<レスリング>【2023年アジア大会・特集】出場選手の声(第1日)

 

(2023年10月4日、中国・杭州 / 取材=布施鋼治、撮影=保高幸子)


 ■男子グレコローマン60㎏級2位・鈴木絢大(レスターホールディングス=決勝で、今年の世界選手権で文田健一郎を破ったシャルシェンベコフに逆転フォール負け)「相手の左の差しが強いことは分かっていた。そこを何とか対応して、6-2とリードしたところまではよかったけど、それから詰められてしまった。(先日行なわれた世界選手権決勝を文田と争ったシャルシェンベコフとの対戦になったことについて)そこは変に意識しませんでした。健一郎先輩と自分は違うので、やるべきことをやろうと心がけました。

得意の一本背負いでポイントに結びつけられたところはよかった。でも、やっぱり悔しいですね。今も笹本コーチに指摘されましたけど、勝てる試合だったと思います。(文田がパリ・オリンピック代表に内定し、自身のモチベーションについて)自分も目指していたのはオリンピックなので、気分が下がっていたところはあった。でも、そうなることで、リラックスできて変な緊張感はなかったですね」


 ■男子グレコローマン67㎏級優勝・遠藤功章(東和エンジニアリング=決勝で昨年のアジア選手権王者を撃破して優勝)「出ることが決まってからずっと『勝つつもりだ』と言っていたけど、もしかしたら世界選手権で(曽我部)京太郎が(パリ・オリンピックの枠を)取ってしまうかもしれない、という状態だった(涙声に)。それでメンタルが結構きつい時もあった。

 京太郎が負けて、もう一回チャンスが回ってきた。ここは何が何でも取ろうという気持ちでした。正直、組み合わせを見たとき、強豪は反対ブロックに固まっていたので、行けると思っていました。決勝を争ったシェルマハベトは強かったけど、日体大で(文田)健一郎先輩や京太郎ら強い選手たちとずっとやってきたので、特別な強さは感じませんでした」


 ■男子グレコローマン77㎏級・櫻庭功大(自衛隊=初戦でカザフスタンのアザット・サディコフに0-6で敗北)「技術どうこうではなく、6月の明治杯で(準々決勝で前田明都に)負けてから気持ちがうまく切り換えられない。ずっとダメなまま来ている。

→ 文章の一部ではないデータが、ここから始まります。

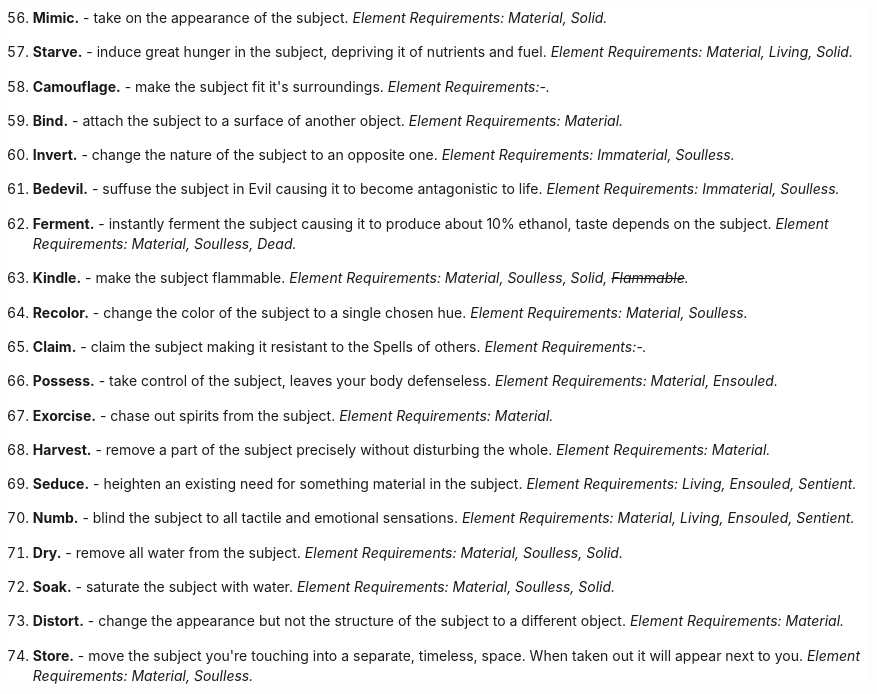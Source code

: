 56. **Mimic.** - take on the appearance of the subject.
	*Element Requirements: Material, Solid.*

57. **Starve.** - induce great hunger in the subject, depriving it of nutrients and fuel.
	*Element Requirements: Material, Living, Solid.*

58. **Camouflage.** - make the subject fit it's surroundings.
	*Element Requirements:-.*

59. **Bind.** - attach the subject to a surface of another object.
	*Element Requirements: Material.*

60. **Invert.** - change the nature of the subject to an opposite one.
	*Element Requirements: Immaterial, Soulless.*

61. **Bedevil.** - suffuse the subject in Evil causing it to become antagonistic to life.
	*Element Requirements: Immaterial, Soulless.*
	
62. **Ferment.** - instantly ferment the subject causing it to produce about 10% ethanol, taste depends on the subject.
	*Element Requirements: Material, Soulless, Dead.*

63. **Kindle.** - make the subject flammable.
	*Element Requirements: Material, Soulless, Solid, ~~Flammable~~.*

64. **Recolor.** - change the color of the subject to a single chosen hue.
	*Element Requirements: Material, Soulless.*

65. **Claim.** - claim the subject making it resistant to the Spells of others.
	*Element Requirements:-.*

66. **Possess.** - take control of the subject, leaves your body defenseless.
	*Element Requirements: Material, Ensouled.*

67. **Exorcise.** - chase out spirits from the subject.
	*Element Requirements: Material.*
	
68. **Harvest.** - remove a part of the subject precisely without disturbing the whole.
	*Element Requirements: Material.*

69. **Seduce.** - heighten an existing need for something material in the subject.
	*Element Requirements: Living, Ensouled, Sentient.*

70. **Numb.** - blind the subject to all tactile and emotional sensations.
	*Element Requirements: Material, Living, Ensouled, 
	Sentient.*

71. **Dry.** - remove all water from the subject.
	*Element Requirements: Material, Soulless, Solid.*

72. **Soak.** - saturate the subject with water.
	*Element Requirements: Material, Soulless, Solid.*

73. **Distort.** - change the appearance but not the structure of the subject to a different object.
	*Element Requirements: Material.*

74. **Store.** - move the subject you're touching into a separate, timeless, space. When taken out it will appear next to you.
	*Element Requirements: Material, Soulless.*
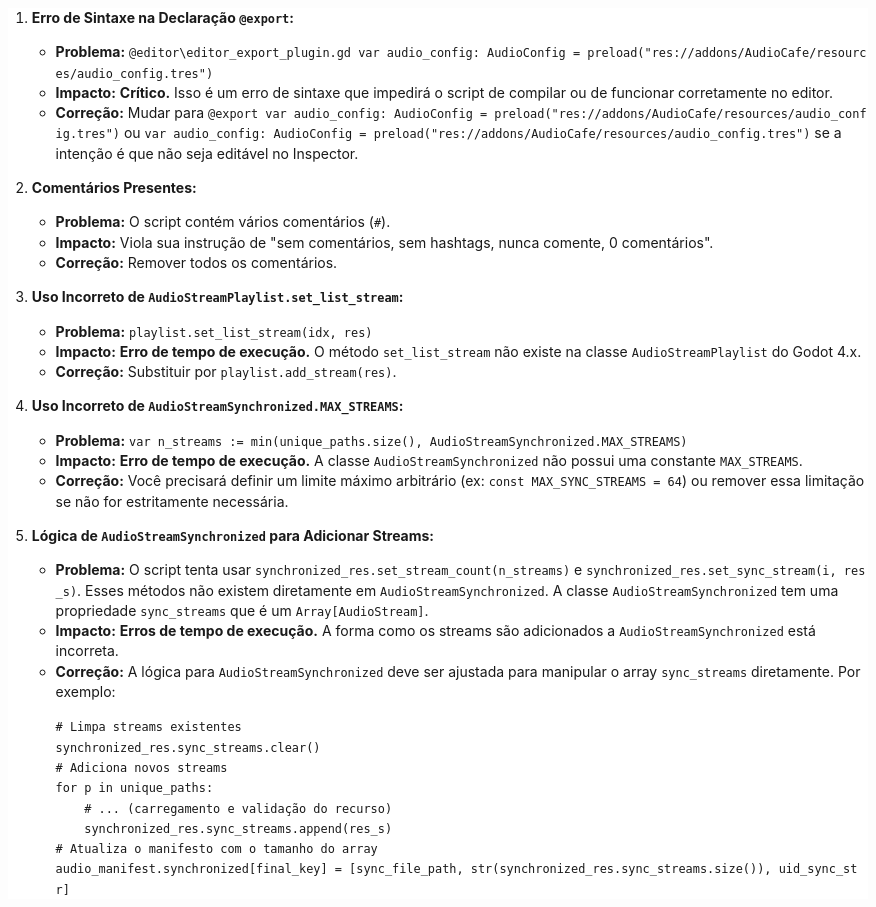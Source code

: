 1.  **Erro de Sintaxe na Declaração `@export`:**
    *   **Problema:** `@editor\editor_export_plugin.gd var audio_config: AudioConfig = preload("res://addons/AudioCafe/resources/audio_config.tres")`
    *   **Impacto:** **Crítico.** Isso é um erro de sintaxe que impedirá o script de compilar ou de funcionar corretamente no editor.
    *   **Correção:** Mudar para `@export var audio_config: AudioConfig = preload("res://addons/AudioCafe/resources/audio_config.tres")` ou `var audio_config: AudioConfig = preload("res://addons/AudioCafe/resources/audio_config.tres")` se a intenção é que não seja editável no Inspector.

2.  **Comentários Presentes:**
    *   **Problema:** O script contém vários comentários (`#`).
    *   **Impacto:** Viola sua instrução de "sem comentários, sem hashtags, nunca comente, 0 comentários".
    *   **Correção:** Remover todos os comentários.

3.  **Uso Incorreto de `AudioStreamPlaylist.set_list_stream`:**
    *   **Problema:** `playlist.set_list_stream(idx, res)`
    *   **Impacto:** **Erro de tempo de execução.** O método `set_list_stream` não existe na classe `AudioStreamPlaylist` do Godot 4.x.
    *   **Correção:** Substituir por `playlist.add_stream(res)`.

4.  **Uso Incorreto de `AudioStreamSynchronized.MAX_STREAMS`:**
    *   **Problema:** `var n_streams := min(unique_paths.size(), AudioStreamSynchronized.MAX_STREAMS)`
    *   **Impacto:** **Erro de tempo de execução.** A classe `AudioStreamSynchronized` não possui uma constante `MAX_STREAMS`.
    *   **Correção:** Você precisará definir um limite máximo arbitrário (ex: `const MAX_SYNC_STREAMS = 64`) ou remover essa limitação se não for estritamente necessária.

5.  **Lógica de `AudioStreamSynchronized` para Adicionar Streams:**
    *   **Problema:** O script tenta usar `synchronized_res.set_stream_count(n_streams)` e `synchronized_res.set_sync_stream(i, res_s)`. Esses métodos não existem diretamente em `AudioStreamSynchronized`. A classe `AudioStreamSynchronized` tem uma propriedade `sync_streams` que é um `Array[AudioStream]`.
    *   **Impacto:** **Erros de tempo de execução.** A forma como os streams são adicionados a `AudioStreamSynchronized` está incorreta.
    *   **Correção:** A lógica para `AudioStreamSynchronized` deve ser ajustada para manipular o array `sync_streams` diretamente. Por exemplo:
        ```gdscript
        # Limpa streams existentes
        synchronized_res.sync_streams.clear()
        # Adiciona novos streams
        for p in unique_paths:
            # ... (carregamento e validação do recurso)
            synchronized_res.sync_streams.append(res_s)
        # Atualiza o manifesto com o tamanho do array
        audio_manifest.synchronized[final_key] = [sync_file_path, str(synchronized_res.sync_streams.size()), uid_sync_str]
        ```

 整える時間はあったと思うけど、パリ・オリンピックの切符もなくなって、『次はどうしたらいいのか?』みたいな感じでいました。その気持ちのまま、この試合に出てしまったのかなと思います」


 ■男子グレコローマン87㎏級3位・角雅人(自衛隊=3位決定戦でカザフスタンの選手を9-1のテクニカルスペリオリティで撃破。銅メダルを獲得)「世界選手権は最終日での試合で、今大会は初日。短いインターバルだったので、疲労感は結構すごかった。体重調整はうまくいったけど、疲労を抜くのが大変でした。コーチにも理解してもらい、半日とかそういうレベルですけど、休養もとりました。

 3位決定戦は、スタンド戦は文句なしでしたけど、グラウンドは相手のデータが足りなくて、どういう技を仕掛けてくるかも今ひとつ分かっていなかった。なので、ちょっと危ない展開もあった。ビッグポイントを取られてもスタンドで押し込める(ステップアウト)自信があったので、落ち着いて対処することができました。途中で相手がスタミナ切れを起こしたのは自分のプレッシャーが強かったからだと思いたい。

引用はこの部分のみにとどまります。